• Exercise requirements:
Print, in exact form, the lines below from the one containing "In summary, the" through the one containing "state their usefulness", and omit all others.

Saved entries:
◇ ◇ ◇

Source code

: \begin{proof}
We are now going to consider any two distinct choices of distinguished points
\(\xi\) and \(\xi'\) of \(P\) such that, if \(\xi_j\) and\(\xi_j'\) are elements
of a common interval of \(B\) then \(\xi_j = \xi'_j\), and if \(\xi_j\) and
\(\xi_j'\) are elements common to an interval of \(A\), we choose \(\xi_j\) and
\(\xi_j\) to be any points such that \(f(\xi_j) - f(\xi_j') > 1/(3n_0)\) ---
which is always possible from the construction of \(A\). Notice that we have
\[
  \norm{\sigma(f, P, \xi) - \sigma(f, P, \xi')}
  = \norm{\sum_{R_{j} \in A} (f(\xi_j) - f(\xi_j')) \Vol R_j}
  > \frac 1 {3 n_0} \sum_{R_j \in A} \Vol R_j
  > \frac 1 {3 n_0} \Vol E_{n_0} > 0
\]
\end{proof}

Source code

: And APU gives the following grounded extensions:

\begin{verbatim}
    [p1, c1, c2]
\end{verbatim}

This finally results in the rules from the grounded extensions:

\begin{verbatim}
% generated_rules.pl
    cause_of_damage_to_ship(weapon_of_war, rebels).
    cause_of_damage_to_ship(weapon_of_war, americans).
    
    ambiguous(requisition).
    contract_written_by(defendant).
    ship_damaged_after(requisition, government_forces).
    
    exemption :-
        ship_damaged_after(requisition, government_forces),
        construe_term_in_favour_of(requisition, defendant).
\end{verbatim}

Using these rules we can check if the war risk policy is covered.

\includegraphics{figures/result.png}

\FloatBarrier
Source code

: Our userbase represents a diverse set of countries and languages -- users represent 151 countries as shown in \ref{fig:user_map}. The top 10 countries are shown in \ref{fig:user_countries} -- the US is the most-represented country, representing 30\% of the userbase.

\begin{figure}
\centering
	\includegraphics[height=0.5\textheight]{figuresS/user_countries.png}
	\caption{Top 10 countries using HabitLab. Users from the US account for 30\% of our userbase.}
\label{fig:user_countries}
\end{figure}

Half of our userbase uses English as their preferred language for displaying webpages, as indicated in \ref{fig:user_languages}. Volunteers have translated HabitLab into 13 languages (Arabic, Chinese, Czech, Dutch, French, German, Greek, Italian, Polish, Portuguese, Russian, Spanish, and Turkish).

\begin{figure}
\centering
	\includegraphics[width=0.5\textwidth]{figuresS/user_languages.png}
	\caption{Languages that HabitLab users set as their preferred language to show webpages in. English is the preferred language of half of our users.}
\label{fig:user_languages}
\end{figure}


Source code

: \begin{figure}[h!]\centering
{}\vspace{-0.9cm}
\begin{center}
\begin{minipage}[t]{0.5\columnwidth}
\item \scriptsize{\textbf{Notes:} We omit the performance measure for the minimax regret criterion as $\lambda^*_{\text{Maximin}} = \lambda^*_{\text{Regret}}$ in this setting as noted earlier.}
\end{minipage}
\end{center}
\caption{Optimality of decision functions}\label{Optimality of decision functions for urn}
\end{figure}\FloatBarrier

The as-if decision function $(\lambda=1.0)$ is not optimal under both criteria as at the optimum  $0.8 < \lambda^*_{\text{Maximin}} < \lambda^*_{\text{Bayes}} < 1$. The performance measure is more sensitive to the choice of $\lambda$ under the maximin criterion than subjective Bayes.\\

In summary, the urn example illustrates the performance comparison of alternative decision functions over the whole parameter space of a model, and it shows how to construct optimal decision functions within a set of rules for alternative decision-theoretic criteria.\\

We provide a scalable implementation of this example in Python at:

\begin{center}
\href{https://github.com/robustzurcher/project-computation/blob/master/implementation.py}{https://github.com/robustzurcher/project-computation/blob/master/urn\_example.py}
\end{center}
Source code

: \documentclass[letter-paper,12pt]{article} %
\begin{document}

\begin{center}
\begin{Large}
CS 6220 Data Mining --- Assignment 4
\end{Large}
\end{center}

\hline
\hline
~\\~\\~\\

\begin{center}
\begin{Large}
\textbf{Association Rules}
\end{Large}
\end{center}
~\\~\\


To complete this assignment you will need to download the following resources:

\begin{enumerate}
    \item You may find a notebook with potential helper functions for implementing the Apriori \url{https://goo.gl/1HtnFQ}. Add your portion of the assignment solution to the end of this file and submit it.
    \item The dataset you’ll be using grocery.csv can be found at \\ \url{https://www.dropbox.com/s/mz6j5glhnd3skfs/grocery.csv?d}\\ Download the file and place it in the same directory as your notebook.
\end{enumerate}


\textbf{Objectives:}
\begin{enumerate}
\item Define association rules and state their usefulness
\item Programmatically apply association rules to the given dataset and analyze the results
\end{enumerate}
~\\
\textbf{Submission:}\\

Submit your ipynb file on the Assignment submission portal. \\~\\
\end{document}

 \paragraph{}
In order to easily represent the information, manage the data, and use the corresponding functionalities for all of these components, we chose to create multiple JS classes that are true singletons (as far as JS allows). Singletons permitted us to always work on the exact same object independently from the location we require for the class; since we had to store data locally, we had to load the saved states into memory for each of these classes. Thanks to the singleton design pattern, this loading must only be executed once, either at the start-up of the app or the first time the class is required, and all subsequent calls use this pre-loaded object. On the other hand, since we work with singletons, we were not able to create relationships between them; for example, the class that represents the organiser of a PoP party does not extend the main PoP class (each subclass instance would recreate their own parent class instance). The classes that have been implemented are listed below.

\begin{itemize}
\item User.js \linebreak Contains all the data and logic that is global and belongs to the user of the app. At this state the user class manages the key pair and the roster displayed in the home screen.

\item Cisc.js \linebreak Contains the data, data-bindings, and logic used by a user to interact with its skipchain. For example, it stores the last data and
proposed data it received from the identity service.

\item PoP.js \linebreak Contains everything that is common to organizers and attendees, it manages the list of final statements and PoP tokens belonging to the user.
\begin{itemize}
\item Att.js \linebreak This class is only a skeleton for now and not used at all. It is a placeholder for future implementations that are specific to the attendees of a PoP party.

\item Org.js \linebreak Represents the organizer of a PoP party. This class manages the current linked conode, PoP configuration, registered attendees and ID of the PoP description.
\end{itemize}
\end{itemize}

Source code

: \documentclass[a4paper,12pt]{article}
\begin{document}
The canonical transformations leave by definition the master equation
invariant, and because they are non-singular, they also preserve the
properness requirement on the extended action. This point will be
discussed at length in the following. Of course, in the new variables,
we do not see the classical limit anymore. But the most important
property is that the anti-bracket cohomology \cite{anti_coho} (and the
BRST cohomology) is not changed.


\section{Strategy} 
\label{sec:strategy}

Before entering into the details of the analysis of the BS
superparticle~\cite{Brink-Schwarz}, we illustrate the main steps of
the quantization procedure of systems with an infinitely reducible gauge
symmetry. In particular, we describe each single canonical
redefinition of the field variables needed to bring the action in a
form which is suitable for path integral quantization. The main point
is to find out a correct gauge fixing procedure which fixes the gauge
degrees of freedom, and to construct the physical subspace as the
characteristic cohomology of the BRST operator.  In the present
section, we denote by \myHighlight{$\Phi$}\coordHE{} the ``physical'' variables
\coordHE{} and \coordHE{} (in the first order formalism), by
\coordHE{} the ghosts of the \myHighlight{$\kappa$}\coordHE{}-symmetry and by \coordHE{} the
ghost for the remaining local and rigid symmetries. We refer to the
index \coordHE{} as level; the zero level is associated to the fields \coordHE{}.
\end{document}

◇ ◇ ◇

• Your solution:
In summary, the urn example illustrates the performance comparison of alternative decision functions over the whole parameter space of a model, and it shows how to construct optimal decision functions within a set of rules for alternative decision-theoretic criteria.\\

We provide a scalable implementation of this example in Python at:

\begin{center}
\href{https://github.com/robustzurcher/project-computation/blob/master/implementation.py}{https://github.com/robustzurcher/project-computation/blob/master/urn\_example.py}
\end{center}
Source code

: \documentclass[letter-paper,12pt]{article} %
\begin{document}

\begin{center}
\begin{Large}
CS 6220 Data Mining --- Assignment 4
\end{Large}
\end{center}

\hline
\hline
~\\~\\~\\

\begin{center}
\begin{Large}
\textbf{Association Rules}
\end{Large}
\end{center}
~\\~\\


To complete this assignment you will need to download the following resources:

\begin{enumerate}
    \item You may find a notebook with potential helper functions for implementing the Apriori \url{https://goo.gl/1HtnFQ}. Add your portion of the assignment solution to the end of this file and submit it.
    \item The dataset you’ll be using grocery.csv can be found at \\ \url{https://www.dropbox.com/s/mz6j5glhnd3skfs/grocery.csv?d}\\ Download the file and place it in the same directory as your notebook.
\end{enumerate}


\textbf{Objectives:}
\begin{enumerate}
\item Define association rules and state their usefulness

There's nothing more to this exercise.